From the first line of the records down to the one that holds "34 | 100% | ✅ Hoàn thành |", transcribe each line exactly and add nothing.

=======

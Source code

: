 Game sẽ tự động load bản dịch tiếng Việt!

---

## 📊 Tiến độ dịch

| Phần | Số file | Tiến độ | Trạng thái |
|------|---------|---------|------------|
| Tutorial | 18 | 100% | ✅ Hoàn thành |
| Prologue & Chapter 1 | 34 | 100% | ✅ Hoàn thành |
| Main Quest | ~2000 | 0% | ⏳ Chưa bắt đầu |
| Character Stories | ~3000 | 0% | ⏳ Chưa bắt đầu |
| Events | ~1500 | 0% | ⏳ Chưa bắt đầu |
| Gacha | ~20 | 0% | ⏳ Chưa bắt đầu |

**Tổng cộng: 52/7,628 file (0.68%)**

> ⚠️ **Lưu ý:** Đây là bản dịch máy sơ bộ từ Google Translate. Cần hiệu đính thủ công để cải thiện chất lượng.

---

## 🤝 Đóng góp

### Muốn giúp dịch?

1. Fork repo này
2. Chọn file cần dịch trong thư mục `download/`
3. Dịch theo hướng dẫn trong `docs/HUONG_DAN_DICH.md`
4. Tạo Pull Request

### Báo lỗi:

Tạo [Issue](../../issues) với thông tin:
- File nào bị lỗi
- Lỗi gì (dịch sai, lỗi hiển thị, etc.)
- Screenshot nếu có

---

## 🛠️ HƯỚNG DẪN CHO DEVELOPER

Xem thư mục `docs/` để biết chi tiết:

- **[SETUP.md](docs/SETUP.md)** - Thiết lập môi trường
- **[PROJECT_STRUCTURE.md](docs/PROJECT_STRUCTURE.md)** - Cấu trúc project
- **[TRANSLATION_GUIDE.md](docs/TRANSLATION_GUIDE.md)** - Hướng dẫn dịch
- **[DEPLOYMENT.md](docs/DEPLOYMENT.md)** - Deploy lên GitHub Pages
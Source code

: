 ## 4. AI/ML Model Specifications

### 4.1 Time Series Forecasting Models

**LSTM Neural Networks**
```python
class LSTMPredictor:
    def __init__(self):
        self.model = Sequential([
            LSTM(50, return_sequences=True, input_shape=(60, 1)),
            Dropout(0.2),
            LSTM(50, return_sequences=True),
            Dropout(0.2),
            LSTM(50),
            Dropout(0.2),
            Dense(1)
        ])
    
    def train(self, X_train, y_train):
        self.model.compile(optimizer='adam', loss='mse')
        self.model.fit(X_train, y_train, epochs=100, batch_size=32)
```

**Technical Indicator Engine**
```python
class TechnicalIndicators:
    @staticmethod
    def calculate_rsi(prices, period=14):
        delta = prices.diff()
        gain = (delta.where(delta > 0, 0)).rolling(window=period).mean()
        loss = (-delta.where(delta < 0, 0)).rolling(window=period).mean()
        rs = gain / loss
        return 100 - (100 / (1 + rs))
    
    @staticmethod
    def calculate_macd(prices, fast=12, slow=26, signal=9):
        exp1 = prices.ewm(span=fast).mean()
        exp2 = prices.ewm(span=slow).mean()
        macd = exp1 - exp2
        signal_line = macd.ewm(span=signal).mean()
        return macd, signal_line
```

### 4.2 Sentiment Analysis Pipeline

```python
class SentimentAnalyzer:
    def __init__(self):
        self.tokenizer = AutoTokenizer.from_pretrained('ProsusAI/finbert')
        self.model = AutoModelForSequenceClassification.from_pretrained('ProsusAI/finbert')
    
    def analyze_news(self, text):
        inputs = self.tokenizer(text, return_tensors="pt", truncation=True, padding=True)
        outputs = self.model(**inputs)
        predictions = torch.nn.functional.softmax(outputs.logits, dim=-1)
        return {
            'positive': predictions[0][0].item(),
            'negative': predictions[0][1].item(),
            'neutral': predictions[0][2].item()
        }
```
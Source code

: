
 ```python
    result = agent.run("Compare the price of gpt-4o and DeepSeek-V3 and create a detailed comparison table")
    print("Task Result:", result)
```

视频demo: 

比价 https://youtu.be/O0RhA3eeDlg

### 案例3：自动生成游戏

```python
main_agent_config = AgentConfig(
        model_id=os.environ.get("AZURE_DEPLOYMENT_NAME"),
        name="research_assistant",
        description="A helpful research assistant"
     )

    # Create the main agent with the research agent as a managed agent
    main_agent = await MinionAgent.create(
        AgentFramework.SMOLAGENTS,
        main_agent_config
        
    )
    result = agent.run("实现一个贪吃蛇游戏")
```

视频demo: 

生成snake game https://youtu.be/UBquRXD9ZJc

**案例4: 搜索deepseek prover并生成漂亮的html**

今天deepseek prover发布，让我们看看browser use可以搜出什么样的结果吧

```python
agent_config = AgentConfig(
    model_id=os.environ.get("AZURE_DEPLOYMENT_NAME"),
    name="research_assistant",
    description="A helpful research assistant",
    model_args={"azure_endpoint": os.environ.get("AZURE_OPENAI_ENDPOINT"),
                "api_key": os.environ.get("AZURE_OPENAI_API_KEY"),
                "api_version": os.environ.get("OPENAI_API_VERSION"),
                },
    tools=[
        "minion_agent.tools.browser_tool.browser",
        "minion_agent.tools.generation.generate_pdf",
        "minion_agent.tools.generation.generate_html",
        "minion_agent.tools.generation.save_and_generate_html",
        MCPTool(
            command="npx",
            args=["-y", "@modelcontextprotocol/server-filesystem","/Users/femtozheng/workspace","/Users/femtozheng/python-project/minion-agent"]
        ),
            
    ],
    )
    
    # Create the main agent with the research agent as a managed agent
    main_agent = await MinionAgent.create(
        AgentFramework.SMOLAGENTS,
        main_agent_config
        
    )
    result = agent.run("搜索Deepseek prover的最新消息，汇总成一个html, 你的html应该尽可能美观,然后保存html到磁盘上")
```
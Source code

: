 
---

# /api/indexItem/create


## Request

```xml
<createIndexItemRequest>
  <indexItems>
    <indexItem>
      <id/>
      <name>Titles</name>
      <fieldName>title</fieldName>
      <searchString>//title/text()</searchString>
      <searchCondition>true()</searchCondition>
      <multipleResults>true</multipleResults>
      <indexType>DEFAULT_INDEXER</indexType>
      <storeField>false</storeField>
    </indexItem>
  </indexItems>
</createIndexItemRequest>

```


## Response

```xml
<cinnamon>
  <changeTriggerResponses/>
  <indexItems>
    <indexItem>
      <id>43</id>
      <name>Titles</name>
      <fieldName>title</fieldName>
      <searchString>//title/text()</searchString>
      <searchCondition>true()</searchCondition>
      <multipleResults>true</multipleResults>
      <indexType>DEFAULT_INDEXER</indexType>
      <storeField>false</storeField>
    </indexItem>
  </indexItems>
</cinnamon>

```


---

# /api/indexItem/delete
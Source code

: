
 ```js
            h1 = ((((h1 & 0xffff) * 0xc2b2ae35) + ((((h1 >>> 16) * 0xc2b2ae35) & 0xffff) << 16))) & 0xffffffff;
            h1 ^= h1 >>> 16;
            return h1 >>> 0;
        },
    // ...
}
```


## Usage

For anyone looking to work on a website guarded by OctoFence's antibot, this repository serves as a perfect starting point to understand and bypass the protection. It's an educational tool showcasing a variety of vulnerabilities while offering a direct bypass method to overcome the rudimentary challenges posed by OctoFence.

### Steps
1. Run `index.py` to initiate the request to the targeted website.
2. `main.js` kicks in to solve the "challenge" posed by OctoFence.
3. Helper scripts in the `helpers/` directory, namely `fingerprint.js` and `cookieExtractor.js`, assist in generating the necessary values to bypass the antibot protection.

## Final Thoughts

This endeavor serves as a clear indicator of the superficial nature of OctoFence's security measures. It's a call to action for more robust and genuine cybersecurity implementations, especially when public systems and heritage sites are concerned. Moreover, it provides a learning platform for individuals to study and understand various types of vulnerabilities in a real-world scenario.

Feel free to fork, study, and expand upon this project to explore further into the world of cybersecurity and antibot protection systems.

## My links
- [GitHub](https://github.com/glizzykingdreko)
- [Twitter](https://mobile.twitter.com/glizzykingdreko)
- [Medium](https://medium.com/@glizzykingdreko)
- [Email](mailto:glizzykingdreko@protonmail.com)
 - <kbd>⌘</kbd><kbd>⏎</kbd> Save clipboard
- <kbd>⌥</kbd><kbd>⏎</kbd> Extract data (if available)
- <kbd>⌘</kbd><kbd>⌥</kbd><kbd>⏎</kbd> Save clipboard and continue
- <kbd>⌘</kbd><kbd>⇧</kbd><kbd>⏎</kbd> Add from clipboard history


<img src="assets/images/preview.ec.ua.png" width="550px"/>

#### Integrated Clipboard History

=======

TASK OUTPUT:
Source code

: Game sẽ tự động load bản dịch tiếng Việt!

---

## 📊 Tiến độ dịch

| Phần | Số file | Tiến độ | Trạng thái |
|------|---------|---------|------------|
| Tutorial | 18 | 100% | ✅ Hoàn thành |
| Prologue & Chapter 1 | 34 | 100% | ✅ Hoàn thành |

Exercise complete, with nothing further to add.